Токийская головоломка - Содзи Симада
Шрифт:
Интервал:
Закладка:
– Да. А вот еще кое-что… – профессор достал из-под стола голубое пластиковое ведро.
Его содержимое скрывала крышка такого же цвета, и я был уверен, что там тряпки для пола или столов. Однако из ведра, наполненного жидкостью, профессор ловко извлек мокрого младенца. У него даже не была отрезана пуповина. Головка ребенка имела причудливую форму: часть выше лба отсутствовала, а вместо нее виднелась кожа, напоминающая черную крышку.
– Перед вами анэнцефал – ребенок без головного мозга. Родился в пятьдесят пятом году. По-настоящему ценный образец. Если залить в него смолу, то можно будет не погружать его каждый раз в формалин, а спокойно класть на стол и показывать студентам в любое время, – сказал Фуруи, любовно погладив уродливого младенца по половине головы, и аккуратно положил его обратно в ведро.
– В последнее время анэнцефалы очень редко появляются на свет, – сказал Митараи.
– Таких аномалий стало меньше? – поинтересовался я.
– Отнюдь, их количество невероятно возросло. И число детей без мозга резко увеличилось.
– Тогда почему…
– Потому что в отличие от младенцев с шестью пальцами, томография позволяет моментально выявить анэнцефалию еще в материнской утробе. В этих случаях делают аборт. Соответственно, абсолютное количество детей, рожденных с аномалиями, не растет. В развитых странах оно, напротив, снижается. Это связано и с абортами, и с выкидышами, происходящими, когда аномалия слишком тяжела. А вот абсолютное количество выкидышей в последнее время заметно увеличивается. Учитывая такую статистику, можно уверенно заключить, что частота врожденных аномалий возросла. Людям нужно честно признать этот факт. Есть данные, что у курящих женщин частота развития плода с пороками в одну целую три десятых – в полтора раза выше, чем у некурящих.
– Ого…
– И в подавляющем большинстве таких случаев врожденным пороком становится отсутствие мозга.
Перед глазами вновь возник ужасающий образ того ребенка. Как, однако, опасен табак…
– Кстати, господин Исиока, раз вам лучше, то, может, пойдем в столовую? От голода у меня портится настроение, – предложил профессор.
Я лихорадочно встал с кровати. Вечно лежать я не мог, хотелось сбежать из этой комнаты, забитой ужасными предметами, и отправиться в какое-нибудь менее оригинальное место. Однако переступать было тяжело. Опираясь на плечо Митараи, я почти все время шел с закрытыми глазами, пока мы не очутились в коридоре.

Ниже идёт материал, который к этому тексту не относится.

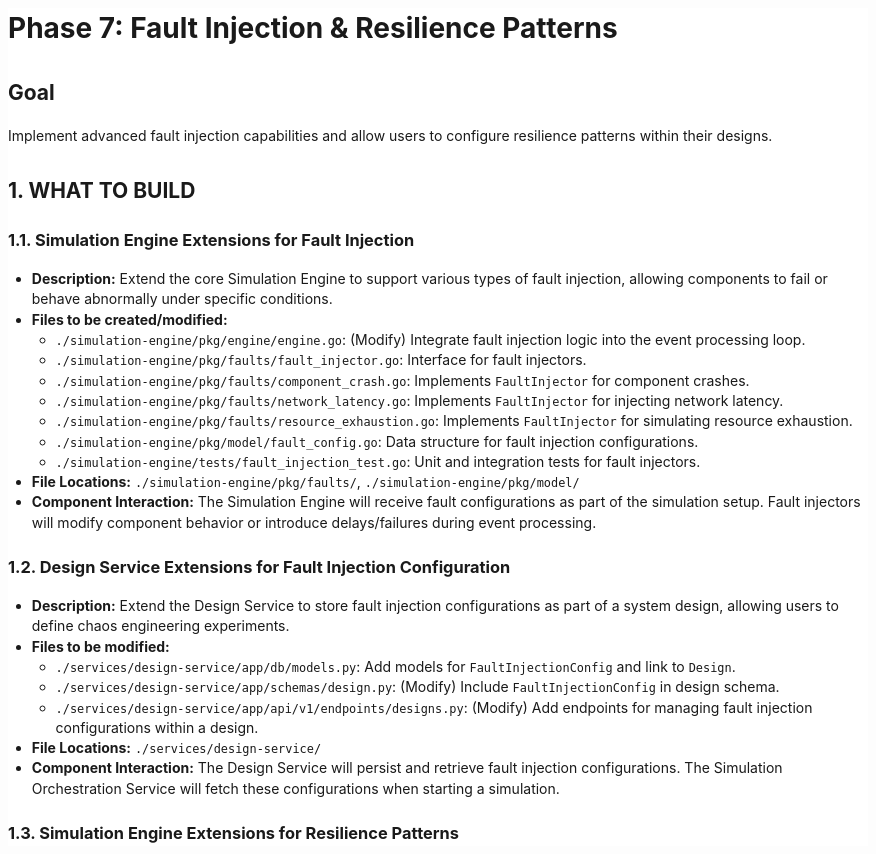 # Phase 7: Fault Injection & Resilience Patterns

## Goal
Implement advanced fault injection capabilities and allow users to configure resilience patterns within their designs.

## 1. WHAT TO BUILD

### 1.1. Simulation Engine Extensions for Fault Injection

*   **Description:** Extend the core Simulation Engine to support various types of fault injection, allowing components to fail or behave abnormally under specific conditions.
*   **Files to be created/modified:**
    *   `./simulation-engine/pkg/engine/engine.go`: (Modify) Integrate fault injection logic into the event processing loop.
    *   `./simulation-engine/pkg/faults/fault_injector.go`: Interface for fault injectors.
    *   `./simulation-engine/pkg/faults/component_crash.go`: Implements `FaultInjector` for component crashes.
    *   `./simulation-engine/pkg/faults/network_latency.go`: Implements `FaultInjector` for injecting network latency.
    *   `./simulation-engine/pkg/faults/resource_exhaustion.go`: Implements `FaultInjector` for simulating resource exhaustion.
    *   `./simulation-engine/pkg/model/fault_config.go`: Data structure for fault injection configurations.
    *   `./simulation-engine/tests/fault_injection_test.go`: Unit and integration tests for fault injectors.
*   **File Locations:** `./simulation-engine/pkg/faults/`, `./simulation-engine/pkg/model/`
*   **Component Interaction:** The Simulation Engine will receive fault configurations as part of the simulation setup. Fault injectors will modify component behavior or introduce delays/failures during event processing.

### 1.2. Design Service Extensions for Fault Injection Configuration

*   **Description:** Extend the Design Service to store fault injection configurations as part of a system design, allowing users to define chaos engineering experiments.
*   **Files to be modified:**
    *   `./services/design-service/app/db/models.py`: Add models for `FaultInjectionConfig` and link to `Design`.
    *   `./services/design-service/app/schemas/design.py`: (Modify) Include `FaultInjectionConfig` in design schema.
    *   `./services/design-service/app/api/v1/endpoints/designs.py`: (Modify) Add endpoints for managing fault injection configurations within a design.
*   **File Locations:** `./services/design-service/`
*   **Component Interaction:** The Design Service will persist and retrieve fault injection configurations. The Simulation Orchestration Service will fetch these configurations when starting a simulation.

### 1.3. Simulation Engine Extensions for Resilience Patterns

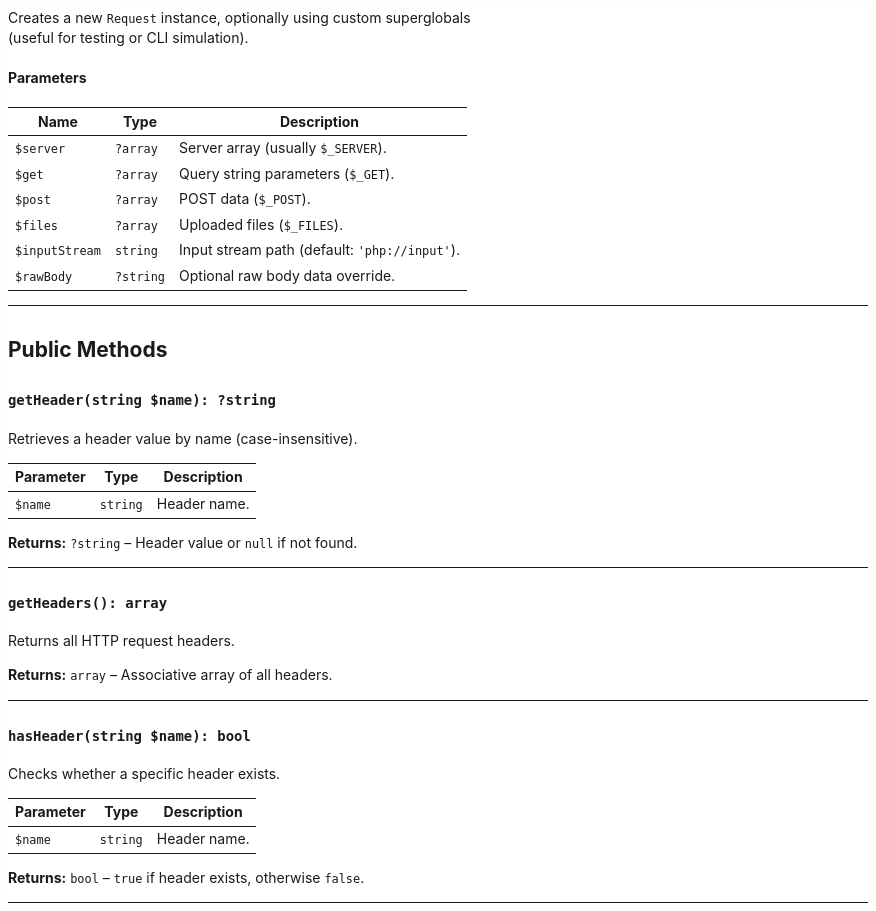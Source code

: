 Creates a new `Request` instance, optionally using custom superglobals  
(useful for testing or CLI simulation).

#### Parameters

| Name           | Type      | Description                                   |
| -------------- | --------- | --------------------------------------------- |
| `$server`      | `?array`  | Server array (usually `$_SERVER`).            |
| `$get`         | `?array`  | Query string parameters (`$_GET`).            |
| `$post`        | `?array`  | POST data (`$_POST`).                         |
| `$files`       | `?array`  | Uploaded files (`$_FILES`).                   |
| `$inputStream` | `string`  | Input stream path (default: `'php://input'`). |
| `$rawBody`     | `?string` | Optional raw body data override.              |

---

## Public Methods

### `getHeader(string $name): ?string`

Retrieves a header value by name (case-insensitive).

| Parameter | Type     | Description  |
| --------- | -------- | ------------ |
| `$name`   | `string` | Header name. |

**Returns:** `?string` – Header value or `null` if not found.

---

### `getHeaders(): array`

Returns all HTTP request headers.

**Returns:** `array` – Associative array of all headers.

---

### `hasHeader(string $name): bool`

Checks whether a specific header exists.

| Parameter | Type     | Description  |
| --------- | -------- | ------------ |
| `$name`   | `string` | Header name. |

**Returns:** `bool` – `true` if header exists, otherwise `false`.

---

После простого, как любит Митараи, обеда в университетской столовой профессор Фуруи, попивая черный чай из автомата с напитками, достал из портфеля пачку скрепленных листов.
– Митараи, вчера я тоже весь день думал о записках Тоты Мисаки. И тут я внезапно вспомнил про похожий случай. Думаю, вы оба про него слышали. Я говорю о трагедии в школе Комацугава. В пятьдесят восьмом году восемнадцатилетний подросток Ли Джин У убил двух девушек. Его приговорили к смертной казни, однако в обществе развернулось движение за его помилование, поскольку преступник был этническим корейцем и подвергался дискриминации, что и могло подтолкнуть его к убийствам. Этот инцидент вызвал широкий резонанс. Это его дневник. Крайне любопытно, что, по собственным словам, он ощущал себя как во сне и не осознавал реальности своих действий. Прямо как Мерсо из «Постороннего»[94].
Затем Фуруи зачитал вслух отрывок из дневника:
– «Меня никогда не покидало ощущение, что все происходившее было сном. А когда твой поступок остается в прошлом и начинает восприниматься как сновидение, но при этом все ожидают от тебя каких-то эмоций, то не знаешь, как вести себя. Пусть я и виноват в содеянном, но я не ощущал его как нечто связанное с собой. Я не чувствую особой ненависти к себе из-за убийств и, повторись эта ситуация, вряд ли бы воспринимал ее по-другому.
Но вот о чем я все время думаю. Перед убийствами я чувствовал себя обычно. Однако когда я вместе с жертвой падал с велосипеда, то спросил себя: “Это и впрямь происходит? Или же я сплю?” Наверное, задаваться такими вопросами глупо. Однако они никак не давали мне покоя, ведь совершенное будто бы не имело ко мне отношения.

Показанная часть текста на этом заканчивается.